TASK ITEM: Each line from the first down to the one containing "Zwischen dem Aufguss" should be returned exactly as it appears below.

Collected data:

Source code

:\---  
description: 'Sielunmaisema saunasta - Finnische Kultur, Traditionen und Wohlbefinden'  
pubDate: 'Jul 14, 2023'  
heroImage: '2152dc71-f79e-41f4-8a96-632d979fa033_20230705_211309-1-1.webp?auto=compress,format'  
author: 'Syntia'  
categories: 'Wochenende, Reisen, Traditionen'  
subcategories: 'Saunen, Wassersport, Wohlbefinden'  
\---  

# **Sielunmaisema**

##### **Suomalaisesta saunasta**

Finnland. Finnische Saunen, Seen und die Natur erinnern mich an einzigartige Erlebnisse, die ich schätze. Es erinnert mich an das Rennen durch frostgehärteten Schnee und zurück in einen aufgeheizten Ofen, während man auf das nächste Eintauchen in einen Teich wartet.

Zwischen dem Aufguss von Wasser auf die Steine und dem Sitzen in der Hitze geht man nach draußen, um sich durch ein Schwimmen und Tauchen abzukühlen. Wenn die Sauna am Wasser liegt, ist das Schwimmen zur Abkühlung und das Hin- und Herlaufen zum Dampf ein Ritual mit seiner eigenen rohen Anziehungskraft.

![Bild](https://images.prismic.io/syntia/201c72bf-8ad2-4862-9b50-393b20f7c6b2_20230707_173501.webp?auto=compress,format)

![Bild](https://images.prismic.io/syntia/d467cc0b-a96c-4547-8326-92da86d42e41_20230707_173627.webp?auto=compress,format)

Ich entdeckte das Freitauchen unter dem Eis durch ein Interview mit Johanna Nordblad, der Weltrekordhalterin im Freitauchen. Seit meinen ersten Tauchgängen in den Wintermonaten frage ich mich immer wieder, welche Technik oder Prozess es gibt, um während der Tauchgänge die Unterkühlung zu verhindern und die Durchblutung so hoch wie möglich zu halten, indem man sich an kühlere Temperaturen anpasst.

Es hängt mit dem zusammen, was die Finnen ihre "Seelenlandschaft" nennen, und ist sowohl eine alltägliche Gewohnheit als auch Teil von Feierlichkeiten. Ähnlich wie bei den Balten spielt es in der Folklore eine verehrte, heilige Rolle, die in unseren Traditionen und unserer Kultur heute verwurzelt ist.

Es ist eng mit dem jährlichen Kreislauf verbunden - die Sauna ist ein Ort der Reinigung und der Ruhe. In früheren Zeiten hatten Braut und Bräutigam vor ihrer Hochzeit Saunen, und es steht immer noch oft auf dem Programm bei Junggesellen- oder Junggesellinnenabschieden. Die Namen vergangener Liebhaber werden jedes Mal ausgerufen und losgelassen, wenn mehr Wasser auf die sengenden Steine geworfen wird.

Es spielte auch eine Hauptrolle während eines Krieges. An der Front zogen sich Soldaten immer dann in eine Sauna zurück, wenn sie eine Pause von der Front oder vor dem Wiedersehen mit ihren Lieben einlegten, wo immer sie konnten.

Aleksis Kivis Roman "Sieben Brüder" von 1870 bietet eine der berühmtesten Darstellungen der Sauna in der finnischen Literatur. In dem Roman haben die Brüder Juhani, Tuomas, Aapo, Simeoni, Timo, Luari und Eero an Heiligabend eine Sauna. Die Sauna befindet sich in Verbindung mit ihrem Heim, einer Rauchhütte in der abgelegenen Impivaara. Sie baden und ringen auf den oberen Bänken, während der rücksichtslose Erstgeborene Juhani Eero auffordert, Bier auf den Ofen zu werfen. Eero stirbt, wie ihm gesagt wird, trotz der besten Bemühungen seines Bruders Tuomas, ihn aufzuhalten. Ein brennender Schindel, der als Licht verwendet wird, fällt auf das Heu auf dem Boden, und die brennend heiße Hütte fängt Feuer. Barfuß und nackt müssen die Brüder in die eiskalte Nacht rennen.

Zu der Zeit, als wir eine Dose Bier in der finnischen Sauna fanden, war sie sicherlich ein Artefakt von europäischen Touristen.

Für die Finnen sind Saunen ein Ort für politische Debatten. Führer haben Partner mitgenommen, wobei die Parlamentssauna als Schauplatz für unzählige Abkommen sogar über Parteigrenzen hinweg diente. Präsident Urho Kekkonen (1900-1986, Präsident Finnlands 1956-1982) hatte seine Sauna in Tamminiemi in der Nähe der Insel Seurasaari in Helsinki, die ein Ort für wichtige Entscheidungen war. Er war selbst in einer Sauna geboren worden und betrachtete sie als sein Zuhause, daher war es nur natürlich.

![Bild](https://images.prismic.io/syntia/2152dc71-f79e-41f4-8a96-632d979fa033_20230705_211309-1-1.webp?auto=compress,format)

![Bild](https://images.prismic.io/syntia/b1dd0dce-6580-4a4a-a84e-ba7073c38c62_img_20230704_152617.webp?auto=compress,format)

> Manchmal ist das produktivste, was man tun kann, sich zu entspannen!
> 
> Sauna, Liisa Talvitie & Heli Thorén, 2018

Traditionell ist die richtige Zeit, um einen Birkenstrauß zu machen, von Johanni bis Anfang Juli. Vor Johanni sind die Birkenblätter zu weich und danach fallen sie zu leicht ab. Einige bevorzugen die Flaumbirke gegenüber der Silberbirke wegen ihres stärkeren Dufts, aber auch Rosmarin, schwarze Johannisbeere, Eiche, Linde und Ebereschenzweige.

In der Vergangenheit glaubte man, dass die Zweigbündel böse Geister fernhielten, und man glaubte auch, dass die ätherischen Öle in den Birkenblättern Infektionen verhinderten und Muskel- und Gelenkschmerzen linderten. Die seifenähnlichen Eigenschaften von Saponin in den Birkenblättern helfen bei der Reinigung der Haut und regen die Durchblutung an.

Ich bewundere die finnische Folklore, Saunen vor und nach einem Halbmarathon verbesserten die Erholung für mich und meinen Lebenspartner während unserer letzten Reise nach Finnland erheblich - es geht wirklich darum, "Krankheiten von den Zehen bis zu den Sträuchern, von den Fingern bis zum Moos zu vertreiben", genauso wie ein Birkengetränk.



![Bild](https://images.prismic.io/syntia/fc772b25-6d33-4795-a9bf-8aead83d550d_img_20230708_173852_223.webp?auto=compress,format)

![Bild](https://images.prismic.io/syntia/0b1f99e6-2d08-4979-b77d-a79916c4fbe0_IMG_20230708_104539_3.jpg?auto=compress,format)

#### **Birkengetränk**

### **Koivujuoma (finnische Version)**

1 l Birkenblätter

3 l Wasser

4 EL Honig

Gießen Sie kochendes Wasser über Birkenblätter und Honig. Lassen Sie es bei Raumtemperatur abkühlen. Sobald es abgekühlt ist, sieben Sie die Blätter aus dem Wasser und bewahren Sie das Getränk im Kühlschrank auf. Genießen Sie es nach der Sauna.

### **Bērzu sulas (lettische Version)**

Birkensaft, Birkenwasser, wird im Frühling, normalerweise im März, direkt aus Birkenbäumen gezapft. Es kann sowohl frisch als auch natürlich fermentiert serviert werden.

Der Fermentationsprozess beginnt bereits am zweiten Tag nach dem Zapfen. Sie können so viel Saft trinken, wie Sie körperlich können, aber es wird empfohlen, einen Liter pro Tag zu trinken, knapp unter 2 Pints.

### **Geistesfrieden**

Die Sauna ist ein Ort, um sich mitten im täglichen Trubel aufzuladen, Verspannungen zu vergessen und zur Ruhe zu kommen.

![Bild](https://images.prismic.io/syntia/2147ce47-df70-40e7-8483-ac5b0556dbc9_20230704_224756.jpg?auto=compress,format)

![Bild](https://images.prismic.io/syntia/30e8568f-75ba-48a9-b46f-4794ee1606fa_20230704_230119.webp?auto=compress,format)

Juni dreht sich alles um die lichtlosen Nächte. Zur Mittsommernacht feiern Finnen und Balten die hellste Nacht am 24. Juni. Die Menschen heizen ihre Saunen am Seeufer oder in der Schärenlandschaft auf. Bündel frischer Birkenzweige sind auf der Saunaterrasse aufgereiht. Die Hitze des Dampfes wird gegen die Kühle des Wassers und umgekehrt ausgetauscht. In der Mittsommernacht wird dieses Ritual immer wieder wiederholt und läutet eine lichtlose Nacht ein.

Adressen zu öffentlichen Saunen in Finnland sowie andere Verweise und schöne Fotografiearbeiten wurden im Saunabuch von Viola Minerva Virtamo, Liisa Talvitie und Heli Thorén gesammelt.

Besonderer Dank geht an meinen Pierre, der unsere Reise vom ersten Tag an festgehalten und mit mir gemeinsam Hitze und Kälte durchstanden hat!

ANSWER FOR THE TASK:
Source code

:\---  
description: 'Sielunmaisema saunasta - Finnische Kultur, Traditionen und Wohlbefinden'  
pubDate: 'Jul 14, 2023'  
heroImage: '2152dc71-f79e-41f4-8a96-632d979fa033_20230705_211309-1-1.webp?auto=compress,format'  
author: 'Syntia'  
categories: 'Wochenende, Reisen, Traditionen'  
subcategories: 'Saunen, Wassersport, Wohlbefinden'  
\---  

# **Sielunmaisema**

##### **Suomalaisesta saunasta**

Finnland. Finnische Saunen, Seen und die Natur erinnern mich an einzigartige Erlebnisse, die ich schätze. Es erinnert mich an das Rennen durch frostgehärteten Schnee und zurück in einen aufgeheizten Ofen, während man auf das nächste Eintauchen in einen Teich wartet.

Zwischen dem Aufguss von Wasser auf die Steine und dem Sitzen in der Hitze geht man nach draußen, um sich durch ein Schwimmen und Tauchen abzukühlen. Wenn die Sauna am Wasser liegt, ist das Schwimmen zur Abkühlung und das Hin- und Herlaufen zum Dampf ein Ritual mit seiner eigenen rohen Anziehungskraft.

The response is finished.